Dataset entries -

....

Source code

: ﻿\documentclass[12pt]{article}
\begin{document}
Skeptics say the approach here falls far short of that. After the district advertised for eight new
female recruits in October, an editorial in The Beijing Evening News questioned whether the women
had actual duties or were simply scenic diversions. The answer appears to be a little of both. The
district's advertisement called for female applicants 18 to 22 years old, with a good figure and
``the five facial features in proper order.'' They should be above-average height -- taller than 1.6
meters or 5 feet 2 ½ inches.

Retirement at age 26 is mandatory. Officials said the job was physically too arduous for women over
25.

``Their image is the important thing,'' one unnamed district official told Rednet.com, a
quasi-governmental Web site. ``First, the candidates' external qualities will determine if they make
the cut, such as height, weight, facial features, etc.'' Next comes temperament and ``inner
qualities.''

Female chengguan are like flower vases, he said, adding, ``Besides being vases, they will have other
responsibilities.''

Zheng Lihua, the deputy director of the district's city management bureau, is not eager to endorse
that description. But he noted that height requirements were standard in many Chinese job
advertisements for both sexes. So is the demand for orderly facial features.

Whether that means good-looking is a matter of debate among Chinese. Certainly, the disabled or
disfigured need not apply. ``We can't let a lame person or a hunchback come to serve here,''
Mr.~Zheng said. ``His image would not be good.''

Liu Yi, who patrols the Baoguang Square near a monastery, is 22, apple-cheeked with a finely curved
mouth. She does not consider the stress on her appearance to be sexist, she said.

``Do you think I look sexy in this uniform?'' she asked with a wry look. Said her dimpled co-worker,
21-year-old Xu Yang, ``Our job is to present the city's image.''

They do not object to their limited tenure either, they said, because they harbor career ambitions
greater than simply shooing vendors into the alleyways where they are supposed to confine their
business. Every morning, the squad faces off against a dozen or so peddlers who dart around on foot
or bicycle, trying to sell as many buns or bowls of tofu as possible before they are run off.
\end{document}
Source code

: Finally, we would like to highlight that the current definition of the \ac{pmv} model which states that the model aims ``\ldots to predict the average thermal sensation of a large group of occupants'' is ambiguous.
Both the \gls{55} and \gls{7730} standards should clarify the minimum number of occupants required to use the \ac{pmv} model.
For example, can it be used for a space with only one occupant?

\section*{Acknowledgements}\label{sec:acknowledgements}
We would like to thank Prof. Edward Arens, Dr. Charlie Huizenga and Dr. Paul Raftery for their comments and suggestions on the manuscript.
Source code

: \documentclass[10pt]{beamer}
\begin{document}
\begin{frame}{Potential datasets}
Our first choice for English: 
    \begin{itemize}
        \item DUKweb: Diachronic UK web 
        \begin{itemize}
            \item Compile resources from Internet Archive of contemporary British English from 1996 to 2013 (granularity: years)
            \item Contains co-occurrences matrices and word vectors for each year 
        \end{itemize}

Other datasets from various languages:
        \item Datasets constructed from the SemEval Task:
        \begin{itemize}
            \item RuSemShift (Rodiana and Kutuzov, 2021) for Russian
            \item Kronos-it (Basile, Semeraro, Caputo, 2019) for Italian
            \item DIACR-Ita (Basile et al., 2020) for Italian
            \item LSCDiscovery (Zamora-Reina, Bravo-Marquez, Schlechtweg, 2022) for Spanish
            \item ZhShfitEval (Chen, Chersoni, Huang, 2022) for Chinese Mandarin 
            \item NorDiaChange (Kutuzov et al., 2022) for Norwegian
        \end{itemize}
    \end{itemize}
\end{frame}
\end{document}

....

Each line in the data that holds the word "qualities" must be copied.

quasi-governmental Web site. ``First, the candidates' external qualities will determine if they make
qualities.''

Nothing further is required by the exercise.